» **About this task**: For each line below that contains the string "before", copy that line.

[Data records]

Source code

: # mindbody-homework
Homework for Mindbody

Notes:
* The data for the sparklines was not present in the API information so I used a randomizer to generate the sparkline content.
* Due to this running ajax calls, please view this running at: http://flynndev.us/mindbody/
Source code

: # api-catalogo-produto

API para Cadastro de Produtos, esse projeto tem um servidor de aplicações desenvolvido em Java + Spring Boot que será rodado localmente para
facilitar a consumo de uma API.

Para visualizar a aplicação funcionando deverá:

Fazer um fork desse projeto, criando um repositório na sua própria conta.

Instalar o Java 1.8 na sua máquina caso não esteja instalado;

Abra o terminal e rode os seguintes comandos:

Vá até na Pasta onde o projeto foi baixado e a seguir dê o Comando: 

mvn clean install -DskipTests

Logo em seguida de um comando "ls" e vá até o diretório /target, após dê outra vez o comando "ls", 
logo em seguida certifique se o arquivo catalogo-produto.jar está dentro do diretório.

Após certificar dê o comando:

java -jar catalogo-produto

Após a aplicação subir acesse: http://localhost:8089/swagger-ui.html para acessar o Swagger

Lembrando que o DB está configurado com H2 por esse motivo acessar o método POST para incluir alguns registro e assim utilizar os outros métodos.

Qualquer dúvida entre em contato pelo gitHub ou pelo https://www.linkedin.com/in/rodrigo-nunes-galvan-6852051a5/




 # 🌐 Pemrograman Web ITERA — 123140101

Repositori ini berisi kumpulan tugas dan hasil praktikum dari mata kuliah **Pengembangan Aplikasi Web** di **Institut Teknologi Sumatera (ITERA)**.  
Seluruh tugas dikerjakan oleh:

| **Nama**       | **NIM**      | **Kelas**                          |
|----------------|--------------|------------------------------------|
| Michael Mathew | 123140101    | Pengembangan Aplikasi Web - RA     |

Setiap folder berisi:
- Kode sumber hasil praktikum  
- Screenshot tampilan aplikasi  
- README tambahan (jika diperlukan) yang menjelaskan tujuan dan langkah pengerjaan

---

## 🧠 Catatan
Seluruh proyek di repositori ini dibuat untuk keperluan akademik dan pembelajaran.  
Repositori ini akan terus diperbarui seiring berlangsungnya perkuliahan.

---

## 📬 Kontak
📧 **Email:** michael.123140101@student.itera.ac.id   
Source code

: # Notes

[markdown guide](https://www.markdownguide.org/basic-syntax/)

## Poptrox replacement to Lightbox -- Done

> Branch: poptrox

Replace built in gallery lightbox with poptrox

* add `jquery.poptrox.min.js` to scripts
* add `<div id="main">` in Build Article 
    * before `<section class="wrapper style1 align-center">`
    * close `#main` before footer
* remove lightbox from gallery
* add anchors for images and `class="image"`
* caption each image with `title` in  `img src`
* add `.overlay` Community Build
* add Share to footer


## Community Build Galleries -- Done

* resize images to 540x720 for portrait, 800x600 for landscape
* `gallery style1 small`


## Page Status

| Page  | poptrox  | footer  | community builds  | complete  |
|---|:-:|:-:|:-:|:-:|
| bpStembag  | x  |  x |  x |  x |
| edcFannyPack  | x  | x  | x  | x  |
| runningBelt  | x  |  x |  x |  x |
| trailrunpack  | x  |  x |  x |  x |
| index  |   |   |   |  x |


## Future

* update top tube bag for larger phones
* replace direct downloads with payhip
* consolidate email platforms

» **Exercise solution**:
    * before `<section class="wrapper style1 align-center">`
    * close `#main` before footer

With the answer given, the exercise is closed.